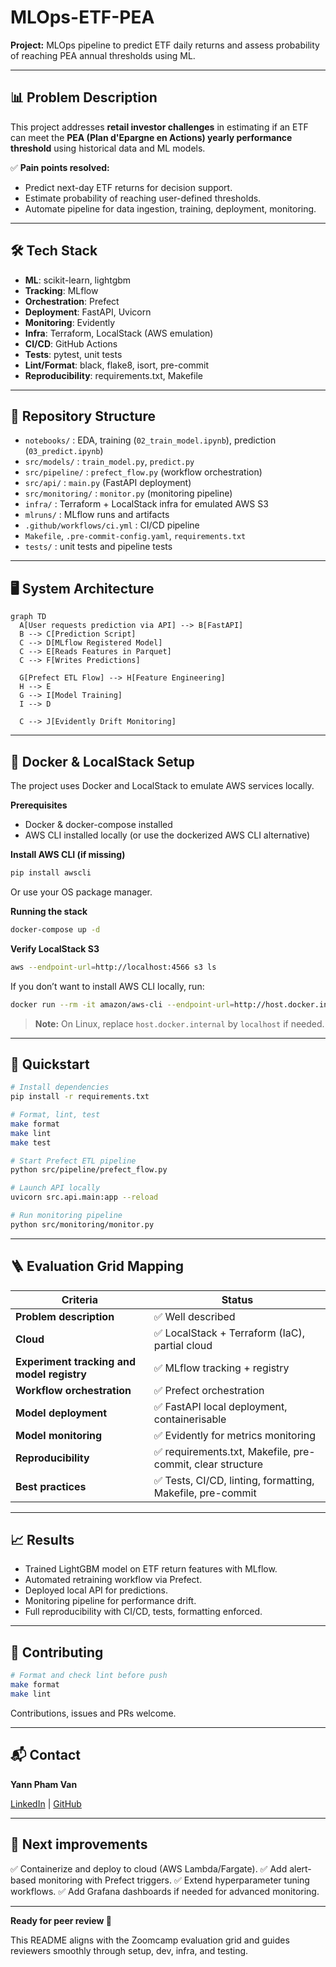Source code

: # MLOps-ETF-PEA

**Project:** MLOps pipeline to predict ETF daily returns and assess probability of reaching PEA annual thresholds using ML.

---

## 📊 Problem Description

This project addresses **retail investor challenges** in estimating if an ETF can meet the **PEA (Plan d'Epargne en Actions) yearly performance threshold** using historical data and ML models.

✅ **Pain points resolved:**

* Predict next-day ETF returns for decision support.
* Estimate probability of reaching user-defined thresholds.
* Automate pipeline for data ingestion, training, deployment, monitoring.

---

## 🛠️ Tech Stack

* **ML**: scikit-learn, lightgbm
* **Tracking**: MLflow
* **Orchestration**: Prefect
* **Deployment**: FastAPI, Uvicorn
* **Monitoring**: Evidently
* **Infra**: Terraform, LocalStack (AWS emulation)
* **CI/CD**: GitHub Actions
* **Tests**: pytest, unit tests
* **Lint/Format**: black, flake8, isort, pre-commit
* **Reproducibility**: requirements.txt, Makefile

---


## 📂 Repository Structure

* `notebooks/` : EDA, training (`02_train_model.ipynb`), prediction (`03_predict.ipynb`)
* `src/models/` : `train_model.py`, `predict.py`
* `src/pipeline/` : `prefect_flow.py` (workflow orchestration)
* `src/api/` : `main.py` (FastAPI deployment)
* `src/monitoring/` : `monitor.py` (monitoring pipeline)
* `infra/` : Terraform + LocalStack infra for emulated AWS S3
* `mlruns/` : MLflow runs and artifacts
* `.github/workflows/ci.yml` : CI/CD pipeline
* `Makefile`, `.pre-commit-config.yaml`, `requirements.txt`
* `tests/` : unit tests and pipeline tests

---
## 🖥️ System Architecture

```mermaid
graph TD
  A[User requests prediction via API] --> B[FastAPI]
  B --> C[Prediction Script]
  C --> D[MLflow Registered Model]
  C --> E[Reads Features in Parquet]
  C --> F[Writes Predictions]

  G[Prefect ETL Flow] --> H[Feature Engineering]
  H --> E
  G --> I[Model Training]
  I --> D

  C --> J[Evidently Drift Monitoring]
```


---
## 🐳 Docker & LocalStack Setup
The project uses Docker and LocalStack to emulate AWS services locally.

**Prerequisites**
* Docker & docker-compose installed
* AWS CLI installed locally (or use the dockerized AWS CLI alternative)

**Install AWS CLI (if missing)**
```bash
pip install awscli
```
Or use your OS package manager.

**Running the stack**
```bash
docker-compose up -d
```
**Verify LocalStack S3**
```bash
aws --endpoint-url=http://localhost:4566 s3 ls
```
If you don’t want to install AWS CLI locally, run:
```bash
docker run --rm -it amazon/aws-cli --endpoint-url=http://host.docker.internal:4566 s3 ls
```
> **Note:** On Linux, replace `host.docker.internal` by `localhost` if needed.

---
## 🚀 Quickstart

```bash
# Install dependencies
pip install -r requirements.txt

# Format, lint, test
make format
make lint
make test

# Start Prefect ETL pipeline
python src/pipeline/prefect_flow.py

# Launch API locally
uvicorn src.api.main:app --reload

# Run monitoring pipeline
python src/monitoring/monitor.py
```

---

## 🪜 Evaluation Grid Mapping

| Criteria                                   | Status                                                    |
| ------------------------------------------ | --------------------------------------------------------- |
| **Problem description**                    | ✅ Well described                                          |
| **Cloud**                                  | ✅ LocalStack + Terraform (IaC), partial cloud             |
| **Experiment tracking and model registry** | ✅ MLflow tracking + registry                              |
| **Workflow orchestration**                 | ✅ Prefect orchestration                                   |
| **Model deployment**                       | ✅ FastAPI local deployment, containerisable               |
| **Model monitoring**                       | ✅ Evidently for metrics monitoring                        |
| **Reproducibility**                        | ✅ requirements.txt, Makefile, pre-commit, clear structure |
| **Best practices**                         | ✅ Tests, CI/CD, linting, formatting, Makefile, pre-commit |
---
## 📈 Results

* Trained LightGBM model on ETF return features with MLflow.
* Automated retraining workflow via Prefect.
* Deployed local API for predictions.
* Monitoring pipeline for performance drift.
* Full reproducibility with CI/CD, tests, formatting enforced.

---

## 🤝 Contributing

```bash
# Format and check lint before push
make format
make lint
```

Contributions, issues and PRs welcome.

---

## 📬 Contact

**Yann Pham Van**

[LinkedIn](https://www.linkedin.com/in/chasseur2valeurs/) | [GitHub](https://github.com/YannPhamVan)

---

## 🏁 Next improvements

✅ Containerize and deploy to cloud (AWS Lambda/Fargate).
✅ Add alert-based monitoring with Prefect triggers.
✅ Extend hyperparameter tuning workflows.
✅ Add Grafana dashboards if needed for advanced monitoring.

---

**Ready for peer review 🚀**

This README aligns with the Zoomcamp evaluation grid and guides reviewers smoothly through setup, dev, infra, and testing.
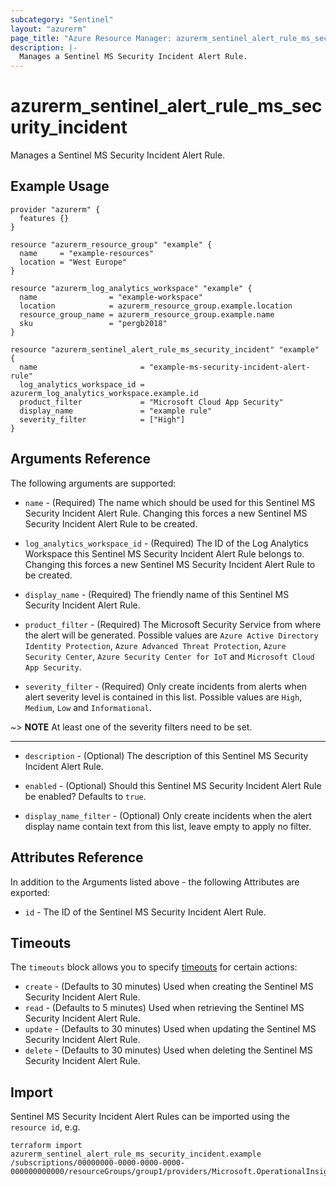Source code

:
 ```yaml
---
subcategory: "Sentinel"
layout: "azurerm"
page_title: "Azure Resource Manager: azurerm_sentinel_alert_rule_ms_security_incident"
description: |-
  Manages a Sentinel MS Security Incident Alert Rule.
---
```


# azurerm_sentinel_alert_rule_ms_security_incident

Manages a Sentinel MS Security Incident Alert Rule.

## Example Usage

```hcl
provider "azurerm" {
  features {}
}

resource "azurerm_resource_group" "example" {
  name     = "example-resources"
  location = "West Europe"
}

resource "azurerm_log_analytics_workspace" "example" {
  name                = "example-workspace"
  location            = azurerm_resource_group.example.location
  resource_group_name = azurerm_resource_group.example.name
  sku                 = "pergb2018"
}

resource "azurerm_sentinel_alert_rule_ms_security_incident" "example" {
  name                       = "example-ms-security-incident-alert-rule"
  log_analytics_workspace_id = azurerm_log_analytics_workspace.example.id
  product_filter             = "Microsoft Cloud App Security"
  display_name               = "example rule"
  severity_filter            = ["High"]
}
```

## Arguments Reference

The following arguments are supported:

* `name` - (Required) The name which should be used for this Sentinel MS Security Incident Alert Rule. Changing this forces a new Sentinel MS Security Incident Alert Rule to be created.

* `log_analytics_workspace_id` - (Required) The ID of the Log Analytics Workspace this Sentinel MS Security Incident Alert Rule belongs to. Changing this forces a new Sentinel MS Security Incident Alert Rule to be created.

* `display_name` - (Required) The friendly name of this Sentinel MS Security Incident Alert Rule.

* `product_filter` - (Required) The Microsoft Security Service from where the alert will be generated. Possible values are `Azure Active Directory Identity Protection`, `Azure Advanced Threat Protection`, `Azure Security Center`, `Azure Security Center for IoT` and `Microsoft Cloud App Security`.

* `severity_filter` - (Required) Only create incidents from alerts when alert severity level is contained in this list. Possible values are `High`, `Medium`, `Low` and `Informational`.

~> **NOTE** At least one of the severity filters need to be set.

---

* `description` - (Optional) The description of this Sentinel MS Security Incident Alert Rule.

* `enabled` - (Optional) Should this Sentinel MS Security Incident Alert Rule be enabled? Defaults to `true`.

* `display_name_filter` - (Optional) Only create incidents when the alert display name contain text from this list, leave empty to apply no filter.

## Attributes Reference

In addition to the Arguments listed above - the following Attributes are exported: 

* `id` - The ID of the Sentinel MS Security Incident Alert Rule.

## Timeouts

The `timeouts` block allows you to specify [timeouts](https://www.terraform.io/docs/configuration/resources.html#timeouts) for certain actions:

* `create` - (Defaults to 30 minutes) Used when creating the Sentinel MS Security Incident Alert Rule.
* `read` - (Defaults to 5 minutes) Used when retrieving the Sentinel MS Security Incident Alert Rule.
* `update` - (Defaults to 30 minutes) Used when updating the Sentinel MS Security Incident Alert Rule.
* `delete` - (Defaults to 30 minutes) Used when deleting the Sentinel MS Security Incident Alert Rule.

## Import

Sentinel MS Security Incident Alert Rules can be imported using the `resource id`, e.g.

```shell
terraform import azurerm_sentinel_alert_rule_ms_security_incident.example /subscriptions/00000000-0000-0000-0000-000000000000/resourceGroups/group1/providers/Microsoft.OperationalInsights/workspaces/workspace1/providers/Microsoft.SecurityInsights/alertRules/rule1
```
━━━━━━━━━━━━━━━━━━━━━━━━━━━━━━
• _TASK STATEMENT_: Start with the line above containing "for advanced monitoring." and end with the line containing "The following arguments". Set down that stretch exactly, without any pictures.

• _FINISHED EXERCISE_:
✅ Add Grafana dashboards if needed for advanced monitoring.

---

**Ready for peer review 🚀**

This README aligns with the Zoomcamp evaluation grid and guides reviewers smoothly through setup, dev, infra, and testing.
Source code

:
 ```yaml
---
subcategory: "Sentinel"
layout: "azurerm"
page_title: "Azure Resource Manager: azurerm_sentinel_alert_rule_ms_security_incident"
description: |-
  Manages a Sentinel MS Security Incident Alert Rule.
---
```


# azurerm_sentinel_alert_rule_ms_security_incident

Manages a Sentinel MS Security Incident Alert Rule.

## Example Usage

```hcl
provider "azurerm" {
  features {}
}

resource "azurerm_resource_group" "example" {
  name     = "example-resources"
  location = "West Europe"
}

resource "azurerm_log_analytics_workspace" "example" {
  name                = "example-workspace"
  location            = azurerm_resource_group.example.location
  resource_group_name = azurerm_resource_group.example.name
  sku                 = "pergb2018"
}

resource "azurerm_sentinel_alert_rule_ms_security_incident" "example" {
  name                       = "example-ms-security-incident-alert-rule"
  log_analytics_workspace_id = azurerm_log_analytics_workspace.example.id
  product_filter             = "Microsoft Cloud App Security"
  display_name               = "example rule"
  severity_filter            = ["High"]
}
```

## Arguments Reference

The following arguments are supported:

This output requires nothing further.